Monday, April 4th, 2011

Oxhide II (dir. Liu Jiayin)

In the lead-up to the ten-film, five-venue series “Between Disorder and Unexpected Pleasures: New Chinese Cinema,” Reed Johnson in The Los Angeles Times gives a lengthy feature exploring the series and interviewing its co-curators, Cheng-Sim Lim and Berenice Reynaud.

The article introduces the series in the context of Chinese cinema history, following the Fifth and Sixth Generations of Chinese filmmakers. In contrast, the current wave of largely digital filmmaking is more numerous in quantity and diverse in approach:

“I call it this sort of flowering of many voices,” says Cheng-Sim Lim, a film scholar who co-curated “Between Disorder.” “You have this breaking up of this very unitary view of Chinese film.”

Reynaud offers additional context in the way of how these films are seen in China: “You have film clubs, cafes, you have also a number of websites where you can download independent video for free, [and] you have a lot of little film societies.”

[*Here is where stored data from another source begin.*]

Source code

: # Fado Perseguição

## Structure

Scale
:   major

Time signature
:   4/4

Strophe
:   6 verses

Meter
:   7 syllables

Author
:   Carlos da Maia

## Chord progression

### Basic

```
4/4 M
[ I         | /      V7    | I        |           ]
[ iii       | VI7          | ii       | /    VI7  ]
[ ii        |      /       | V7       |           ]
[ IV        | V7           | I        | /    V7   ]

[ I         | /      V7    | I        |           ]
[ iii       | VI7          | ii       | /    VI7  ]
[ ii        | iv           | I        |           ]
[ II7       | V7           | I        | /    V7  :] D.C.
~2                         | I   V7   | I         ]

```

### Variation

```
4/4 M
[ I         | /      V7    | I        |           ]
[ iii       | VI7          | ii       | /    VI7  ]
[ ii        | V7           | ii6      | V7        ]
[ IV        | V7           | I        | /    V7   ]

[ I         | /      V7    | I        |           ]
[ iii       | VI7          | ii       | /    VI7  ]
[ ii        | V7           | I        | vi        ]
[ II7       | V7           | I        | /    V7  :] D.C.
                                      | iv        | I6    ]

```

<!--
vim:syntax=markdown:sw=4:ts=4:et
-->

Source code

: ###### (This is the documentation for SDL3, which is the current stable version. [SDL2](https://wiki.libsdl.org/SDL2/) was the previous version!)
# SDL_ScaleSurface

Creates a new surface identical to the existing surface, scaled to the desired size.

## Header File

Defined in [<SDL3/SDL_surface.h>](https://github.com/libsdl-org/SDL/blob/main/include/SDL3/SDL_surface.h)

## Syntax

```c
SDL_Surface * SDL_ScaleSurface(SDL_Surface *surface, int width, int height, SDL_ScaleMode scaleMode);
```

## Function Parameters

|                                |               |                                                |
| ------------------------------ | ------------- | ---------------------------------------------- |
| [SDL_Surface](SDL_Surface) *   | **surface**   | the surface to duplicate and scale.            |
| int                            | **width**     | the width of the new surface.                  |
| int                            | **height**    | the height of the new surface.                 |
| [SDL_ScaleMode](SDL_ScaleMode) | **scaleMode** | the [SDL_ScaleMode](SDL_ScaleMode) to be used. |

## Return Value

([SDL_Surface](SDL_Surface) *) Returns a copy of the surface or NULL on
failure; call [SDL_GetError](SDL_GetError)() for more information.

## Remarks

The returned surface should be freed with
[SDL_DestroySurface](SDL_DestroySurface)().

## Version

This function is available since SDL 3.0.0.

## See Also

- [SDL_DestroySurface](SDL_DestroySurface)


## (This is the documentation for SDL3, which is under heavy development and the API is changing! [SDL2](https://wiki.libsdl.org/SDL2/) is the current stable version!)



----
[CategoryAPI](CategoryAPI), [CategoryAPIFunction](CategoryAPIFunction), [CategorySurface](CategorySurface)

The article touches on nearly every film in the series, but gives special attention to Liu Jiayin’s Oxhide II:

Among the most startlingly original movies is “Oxhide II,” a sequel by the young female director Liu Jiayin to her stunning, self-financed “Oxhide I” (2004), which she shot in Cinemascope in her parents’ 50-square-meter apartment/kitchen/workshop in southern Beijing, where the family scratches out a living by making purses. Casting her real-life parents as themselves and deploying a single, stationary camera, the writer-director combines carefully choreographed body movements and seemingly incidental but actually scripted dialogue in tightly framed shots, producing a claustrophobic and harrowing, yet disarmingly humorous narrative of a family’s inner tensions.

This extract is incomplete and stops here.